(Stored data)
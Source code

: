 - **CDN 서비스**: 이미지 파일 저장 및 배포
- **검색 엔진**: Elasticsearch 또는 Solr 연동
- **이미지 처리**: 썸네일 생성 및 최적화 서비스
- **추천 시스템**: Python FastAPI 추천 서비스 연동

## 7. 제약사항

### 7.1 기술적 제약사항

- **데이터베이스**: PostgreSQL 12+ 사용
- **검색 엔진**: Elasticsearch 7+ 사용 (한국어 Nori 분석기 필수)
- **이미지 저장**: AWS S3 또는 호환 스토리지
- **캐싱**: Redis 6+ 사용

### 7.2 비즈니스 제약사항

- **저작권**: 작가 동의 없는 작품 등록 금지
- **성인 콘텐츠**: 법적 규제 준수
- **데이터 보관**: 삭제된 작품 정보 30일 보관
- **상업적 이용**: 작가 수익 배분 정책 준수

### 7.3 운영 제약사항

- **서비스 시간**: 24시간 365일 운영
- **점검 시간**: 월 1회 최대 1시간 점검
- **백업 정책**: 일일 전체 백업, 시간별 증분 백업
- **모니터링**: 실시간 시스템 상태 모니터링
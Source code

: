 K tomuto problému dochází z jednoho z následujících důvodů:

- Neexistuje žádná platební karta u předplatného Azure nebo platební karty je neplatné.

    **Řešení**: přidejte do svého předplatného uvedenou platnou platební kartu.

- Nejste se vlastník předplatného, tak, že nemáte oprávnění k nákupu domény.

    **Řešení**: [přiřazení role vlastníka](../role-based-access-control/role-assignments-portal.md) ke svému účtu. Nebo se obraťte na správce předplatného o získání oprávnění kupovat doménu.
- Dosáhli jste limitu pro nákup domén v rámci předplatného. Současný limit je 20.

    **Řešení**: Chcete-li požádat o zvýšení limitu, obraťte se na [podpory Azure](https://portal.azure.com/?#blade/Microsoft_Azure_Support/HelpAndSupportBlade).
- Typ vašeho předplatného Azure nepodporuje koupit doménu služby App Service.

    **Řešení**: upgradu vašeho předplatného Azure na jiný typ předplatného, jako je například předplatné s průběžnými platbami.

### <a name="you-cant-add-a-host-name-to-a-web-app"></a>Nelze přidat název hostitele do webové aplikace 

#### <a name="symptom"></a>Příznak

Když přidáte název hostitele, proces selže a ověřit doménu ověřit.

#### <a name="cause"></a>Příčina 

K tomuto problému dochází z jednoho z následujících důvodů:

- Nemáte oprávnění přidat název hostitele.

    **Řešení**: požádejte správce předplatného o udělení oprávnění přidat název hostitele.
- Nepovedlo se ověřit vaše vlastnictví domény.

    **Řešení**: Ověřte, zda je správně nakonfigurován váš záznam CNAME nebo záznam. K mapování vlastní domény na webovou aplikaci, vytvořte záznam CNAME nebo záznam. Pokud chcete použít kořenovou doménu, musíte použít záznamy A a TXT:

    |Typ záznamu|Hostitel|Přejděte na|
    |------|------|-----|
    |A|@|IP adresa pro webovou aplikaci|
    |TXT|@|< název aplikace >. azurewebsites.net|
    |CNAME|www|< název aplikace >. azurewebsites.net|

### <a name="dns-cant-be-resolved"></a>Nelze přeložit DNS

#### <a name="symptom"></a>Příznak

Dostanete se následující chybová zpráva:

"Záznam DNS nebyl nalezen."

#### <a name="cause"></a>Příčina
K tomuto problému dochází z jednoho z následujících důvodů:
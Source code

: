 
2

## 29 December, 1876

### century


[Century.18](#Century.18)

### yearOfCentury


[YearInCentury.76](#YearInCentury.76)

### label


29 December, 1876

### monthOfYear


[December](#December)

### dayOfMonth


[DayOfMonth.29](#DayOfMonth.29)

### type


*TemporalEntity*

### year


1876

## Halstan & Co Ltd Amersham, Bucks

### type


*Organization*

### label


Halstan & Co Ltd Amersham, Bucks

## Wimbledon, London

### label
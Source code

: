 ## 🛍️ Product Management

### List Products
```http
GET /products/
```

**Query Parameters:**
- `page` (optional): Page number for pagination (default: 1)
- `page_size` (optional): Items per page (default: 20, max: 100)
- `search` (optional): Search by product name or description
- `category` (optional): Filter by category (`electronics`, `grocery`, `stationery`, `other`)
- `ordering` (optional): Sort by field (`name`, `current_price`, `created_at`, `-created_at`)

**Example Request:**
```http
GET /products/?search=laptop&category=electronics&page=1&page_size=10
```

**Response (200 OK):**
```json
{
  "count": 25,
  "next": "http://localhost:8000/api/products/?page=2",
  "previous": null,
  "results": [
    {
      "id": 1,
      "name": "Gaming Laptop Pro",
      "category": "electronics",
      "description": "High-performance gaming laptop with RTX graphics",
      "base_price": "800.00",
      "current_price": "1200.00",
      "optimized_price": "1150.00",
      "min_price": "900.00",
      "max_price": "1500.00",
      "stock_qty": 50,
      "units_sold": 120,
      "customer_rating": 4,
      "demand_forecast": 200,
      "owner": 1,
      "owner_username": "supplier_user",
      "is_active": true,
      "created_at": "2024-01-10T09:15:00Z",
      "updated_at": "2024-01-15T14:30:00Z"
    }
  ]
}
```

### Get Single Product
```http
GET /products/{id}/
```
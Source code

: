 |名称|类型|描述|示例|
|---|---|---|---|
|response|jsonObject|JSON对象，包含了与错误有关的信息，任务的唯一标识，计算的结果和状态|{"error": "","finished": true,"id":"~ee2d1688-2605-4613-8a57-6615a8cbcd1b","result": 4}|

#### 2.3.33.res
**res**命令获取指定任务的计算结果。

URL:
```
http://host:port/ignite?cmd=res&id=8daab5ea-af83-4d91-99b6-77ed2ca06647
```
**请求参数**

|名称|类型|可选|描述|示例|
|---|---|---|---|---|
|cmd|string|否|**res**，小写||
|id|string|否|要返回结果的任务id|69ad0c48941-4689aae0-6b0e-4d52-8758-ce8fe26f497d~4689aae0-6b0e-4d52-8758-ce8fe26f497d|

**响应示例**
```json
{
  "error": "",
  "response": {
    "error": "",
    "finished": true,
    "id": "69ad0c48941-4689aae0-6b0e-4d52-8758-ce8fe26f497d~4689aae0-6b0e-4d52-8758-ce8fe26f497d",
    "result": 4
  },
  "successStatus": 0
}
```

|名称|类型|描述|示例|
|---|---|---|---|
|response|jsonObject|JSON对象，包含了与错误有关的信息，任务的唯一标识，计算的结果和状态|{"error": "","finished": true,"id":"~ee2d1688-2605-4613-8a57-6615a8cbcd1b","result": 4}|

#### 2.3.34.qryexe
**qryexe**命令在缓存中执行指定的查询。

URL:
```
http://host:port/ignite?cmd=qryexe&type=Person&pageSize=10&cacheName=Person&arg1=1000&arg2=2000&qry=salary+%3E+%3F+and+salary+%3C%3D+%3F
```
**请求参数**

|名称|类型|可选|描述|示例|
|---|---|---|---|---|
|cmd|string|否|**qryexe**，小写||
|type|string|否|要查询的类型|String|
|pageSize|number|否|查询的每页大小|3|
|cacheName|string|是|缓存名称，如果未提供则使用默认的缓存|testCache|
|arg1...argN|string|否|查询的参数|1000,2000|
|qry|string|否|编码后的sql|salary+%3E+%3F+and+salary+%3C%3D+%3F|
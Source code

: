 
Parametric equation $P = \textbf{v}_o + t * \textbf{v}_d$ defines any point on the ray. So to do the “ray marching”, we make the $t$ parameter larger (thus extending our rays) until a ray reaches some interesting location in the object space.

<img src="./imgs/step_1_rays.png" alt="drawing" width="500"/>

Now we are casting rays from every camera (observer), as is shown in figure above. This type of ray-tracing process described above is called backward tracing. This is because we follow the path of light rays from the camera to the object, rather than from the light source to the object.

• [Exercise requirements] Copy out, from the data above, every line holding the word "obraťte".

• [Exercise solution]
    **Řešení**: [přiřazení role vlastníka](../role-based-access-control/role-assignments-portal.md) ke svému účtu. Nebo se obraťte na správce předplatného o získání oprávnění kupovat doménu.
    **Řešení**: Chcete-li požádat o zvýšení limitu, obraťte se na [podpory Azure](https://portal.azure.com/?#blade/Microsoft_Azure_Support/HelpAndSupportBlade).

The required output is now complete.